Adjust minimum distance of days between extreme days

  • Original is 7 days from Andy’s experience and recommendation
  • Can modify this by editing a line in:
  • Centroids-and-Scatterplot.py and Functions_Extreme_WTs.py (in function XWT)
  • Search for “KRF” and/or “MinDistDD”

Scripts

  • SCS_search_settings.py
    • Settings for the search program
  • runSearch_hdbscan.csh
    • Job script that submits SearchOptimum_XWT-Combination.py
  • SearchOptimum_XWT-Combination.py
    • Program for searching for and return optimum configuration based on provided settings
  • SCS_XWT_apply_settings.py
    • Settings for applying the optimum configuration
  • Centroids-and-Scatterplot.py
    • Program that applies the optimum to the clustering algorithm and returns WTs and plots
  • VariableImportance/VariableImportance.ipynb
    • Jupyter notebook for plotting variable importance heat maps and cvs files of top variable combinations and skill scores.

Procedures on Casper

There are basically two parts to the XWT and each part more or less do the same thing, so it’s almost like having two identical programs. This can make modifying code cumbersome since it needs to be done in two places.

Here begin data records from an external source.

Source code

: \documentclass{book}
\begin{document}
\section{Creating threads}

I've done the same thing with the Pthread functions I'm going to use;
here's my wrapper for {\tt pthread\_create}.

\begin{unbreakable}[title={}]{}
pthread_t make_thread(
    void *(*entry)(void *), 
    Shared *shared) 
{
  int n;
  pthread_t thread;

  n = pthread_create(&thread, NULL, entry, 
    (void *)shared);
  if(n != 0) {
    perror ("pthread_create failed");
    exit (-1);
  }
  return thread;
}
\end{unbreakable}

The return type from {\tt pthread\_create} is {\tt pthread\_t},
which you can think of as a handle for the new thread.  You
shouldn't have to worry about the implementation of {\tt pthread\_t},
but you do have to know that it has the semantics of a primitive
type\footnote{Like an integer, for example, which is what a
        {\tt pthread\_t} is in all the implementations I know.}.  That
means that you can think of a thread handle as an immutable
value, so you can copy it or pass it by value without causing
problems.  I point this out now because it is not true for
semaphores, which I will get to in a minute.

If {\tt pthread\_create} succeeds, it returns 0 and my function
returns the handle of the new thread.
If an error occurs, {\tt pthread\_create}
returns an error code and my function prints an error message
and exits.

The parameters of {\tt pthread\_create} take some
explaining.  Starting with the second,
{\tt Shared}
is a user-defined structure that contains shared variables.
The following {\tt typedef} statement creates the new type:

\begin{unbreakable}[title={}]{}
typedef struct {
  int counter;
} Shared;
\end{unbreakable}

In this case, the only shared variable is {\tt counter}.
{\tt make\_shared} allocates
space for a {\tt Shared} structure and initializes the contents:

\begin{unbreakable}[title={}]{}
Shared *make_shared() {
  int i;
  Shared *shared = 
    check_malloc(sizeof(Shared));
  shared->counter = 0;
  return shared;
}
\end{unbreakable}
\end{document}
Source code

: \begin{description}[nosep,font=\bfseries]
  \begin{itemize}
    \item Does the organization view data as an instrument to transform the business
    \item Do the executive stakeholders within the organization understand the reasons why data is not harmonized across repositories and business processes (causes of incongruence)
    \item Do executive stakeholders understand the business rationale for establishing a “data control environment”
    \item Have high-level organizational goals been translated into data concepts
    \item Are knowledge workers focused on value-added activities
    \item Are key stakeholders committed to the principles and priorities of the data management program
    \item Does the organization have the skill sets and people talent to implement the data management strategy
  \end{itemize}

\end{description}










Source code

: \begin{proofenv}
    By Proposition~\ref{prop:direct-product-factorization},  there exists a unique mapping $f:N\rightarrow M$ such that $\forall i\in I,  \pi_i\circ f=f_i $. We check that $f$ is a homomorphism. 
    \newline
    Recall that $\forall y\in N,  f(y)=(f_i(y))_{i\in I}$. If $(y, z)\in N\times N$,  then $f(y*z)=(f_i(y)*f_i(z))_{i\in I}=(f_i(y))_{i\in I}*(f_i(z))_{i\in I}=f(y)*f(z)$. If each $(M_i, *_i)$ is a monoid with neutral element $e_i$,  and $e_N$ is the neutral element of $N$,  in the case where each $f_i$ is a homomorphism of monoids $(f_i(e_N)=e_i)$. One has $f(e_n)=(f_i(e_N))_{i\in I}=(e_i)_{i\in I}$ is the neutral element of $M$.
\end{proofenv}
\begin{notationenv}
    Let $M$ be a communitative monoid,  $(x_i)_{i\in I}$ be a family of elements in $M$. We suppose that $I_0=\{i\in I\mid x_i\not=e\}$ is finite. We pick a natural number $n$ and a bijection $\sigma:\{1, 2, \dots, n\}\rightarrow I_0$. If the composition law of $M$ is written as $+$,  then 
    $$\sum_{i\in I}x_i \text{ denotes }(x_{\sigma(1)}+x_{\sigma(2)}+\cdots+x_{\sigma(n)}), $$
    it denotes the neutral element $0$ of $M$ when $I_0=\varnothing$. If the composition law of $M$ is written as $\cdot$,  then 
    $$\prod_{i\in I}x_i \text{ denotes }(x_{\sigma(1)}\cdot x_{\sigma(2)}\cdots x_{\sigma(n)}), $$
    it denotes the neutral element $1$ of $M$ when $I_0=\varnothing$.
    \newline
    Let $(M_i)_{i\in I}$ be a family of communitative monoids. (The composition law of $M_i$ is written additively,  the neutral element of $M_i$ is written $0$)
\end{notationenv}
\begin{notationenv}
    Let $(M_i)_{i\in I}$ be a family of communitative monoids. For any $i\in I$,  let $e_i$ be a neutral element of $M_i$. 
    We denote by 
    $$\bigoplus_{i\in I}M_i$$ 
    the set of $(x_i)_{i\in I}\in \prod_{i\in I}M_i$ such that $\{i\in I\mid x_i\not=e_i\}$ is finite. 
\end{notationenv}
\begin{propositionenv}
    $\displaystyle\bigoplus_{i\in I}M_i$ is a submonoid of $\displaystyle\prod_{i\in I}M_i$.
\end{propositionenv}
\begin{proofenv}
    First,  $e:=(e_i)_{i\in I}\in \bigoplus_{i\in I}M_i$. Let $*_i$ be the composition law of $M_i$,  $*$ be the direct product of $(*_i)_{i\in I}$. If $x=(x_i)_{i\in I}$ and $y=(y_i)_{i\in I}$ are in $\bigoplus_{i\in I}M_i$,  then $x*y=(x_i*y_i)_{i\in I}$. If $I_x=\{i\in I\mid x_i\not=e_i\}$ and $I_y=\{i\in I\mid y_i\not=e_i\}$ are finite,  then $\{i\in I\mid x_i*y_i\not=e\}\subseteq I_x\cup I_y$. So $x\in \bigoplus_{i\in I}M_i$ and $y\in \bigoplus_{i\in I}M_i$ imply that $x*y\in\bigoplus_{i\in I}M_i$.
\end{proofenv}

The first part is encompassed in steps 2-3 and these perform the search and evaluation of all combinations of variables and outputs the optimum settings, where optimum is defined by the minimization of the average of two skill scores. The second part is steps 4-5 in which we apply those settings from the output of step 3. One can also just modify the apply settings in Steps 4-5 to play around with various changes to settings.

1. Set environment (e.g. see environment_hdbscan file)

  • Assumes you have cloned python3 repo and installed hdbscan)

2. Modify settings in SCS_search_settings.py

  • Basic settings like regions, months, paths, etc., are basically identical to those in Step 4; make sure these match when making changes.

3. Submit job runSearch_hdbscan.csh
sbatch runSearch_hdbscan.csh

Output in job output file. e.g.:
====== OPTIMAL SETTINGS ======
Region: MDW.poly
Months: 6-7-8
VARIABLES
UV850
CAPE
CAPE-Shear
Extreme Nr : 42
Domain Size : M
Annual Cy. Rem.: 1
Smoothing : 0.5
Average Score : 0.49
====================================

4. Use output in (3) to modify settings in SCS_XWT_apply_settings.py

  • Basic settings like regions, months, paths, etc., are basically identical to those in Step 2; make sure to modify/update here too.
  • rgsWTvars, VarsFullName, rgsWTfolders must be in correct order and are case sensitive; use commented block for guidance

5. Run the cluster and plotting program
./Centroids-and-Scatterplot.py

Output:

  • data/ directory (name set in SCS_XWT_apply_settings.py)
  • plot/ directory (name set in SCS_XWT_apply_settings.py)
    • Subdirectories by region